--- Data for this exercise ---
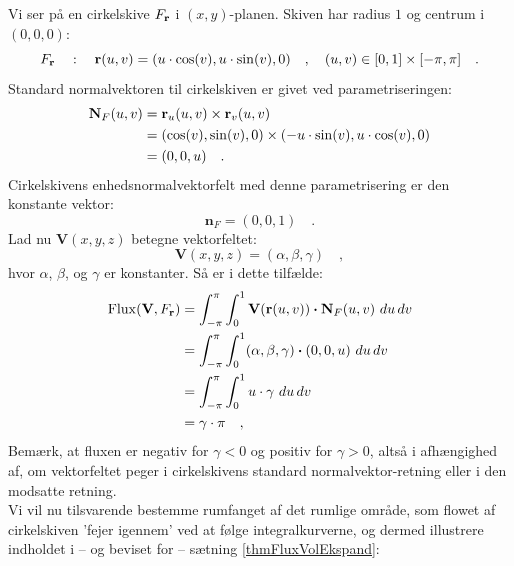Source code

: \begin{example} \label{exampFlowSkive1}
Vi ser på en cirkelskive $F_{\bf r}$ i $(x,y)$-planen. Skiven har  radius $1$ og centrum i $(0,0,0)$:
\begin{equation}
F_{\bf r} \quad : \quad {\bf r}(u,v) = (u\cdot \cos(v), u\cdot \sin(v), 0) \quad , \quad  (u,v) \in [0,1]\times [-\pi, \pi] \quad .
\end{equation}
Standard normalvektoren til cirkelskiven er givet ved parametriseringen:
\begin{equation}
\begin{aligned}
\mathbf{N}_{F}(u,v) &= {\bf r}_{u}(u,v) \times {\bf r}_{v}(u,v) \\
&= ( \cos(v), \sin(v), 0) \times (-u\cdot \sin(v), u \cdot \cos(v), 0  ) \\
&= (0,0,u) \quad .
\end{aligned}
\end{equation}
Cirkelskivens enhedsnormalvektorfelt med denne parametrisering er  den konstante vektor:
\begin{equation}
{\mathbf{n}}_{F} = (0,0,1) \quad .
\end{equation}
Lad nu $\mathbf{V}(x,y,z)$ betegne vektorfeltet:
\begin{equation}
\mathbf{V}(x,y,z) = (\alpha, \beta, \gamma) \quad ,
\end{equation}
hvor $\alpha$, $\beta$, og $\gamma$ er konstanter.
Så er i dette tilfælde:
\begin{equation}
\begin{aligned}
\operatorname{Flux}(\mathbf{V}, F_{\bf r}) &= \int_{-\pi}^{\pi} \int_{0}^{1} \mathbf{V}(\mathbf{r}(u,v)) \bm{\cdot} \mathbf{N}_{F}(u,v) \, \, du \, dv \\
&= \int_{-\pi}^{\pi} \int_{0}^{1} (\alpha, \beta, \gamma) \bm{\cdot} ( 0,0,u) \,\, du \, dv \\
&= \int_{-\pi}^{\pi} \int_{0}^{1} u \cdot \gamma \,\, du \, dv \\
&= \gamma \cdot \pi \quad ,
\end{aligned}
\end{equation}
Bemærk, at fluxen er negativ for $\gamma <0$ og positiv for $\gamma>0$, altså i afhængighed af, om vektorfeltet peger i cirkelskivens standard normalvektor-retning eller i den modsatte retning.\\

Vi vil nu tilsvarende bestemme rumfanget af det rumlige område, som flowet af cirkelskiven 'fejer igennem' ved at følge integralkurverne, og dermed illustrere indholdet i -- og beviset for --
sætning \ref{thmFluxVolEkspand}: \\


\end{example}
---
_Assignment_:
Determine the number of lines above that include the word "quad"; the reply is that number only.

_Output for this task_:
5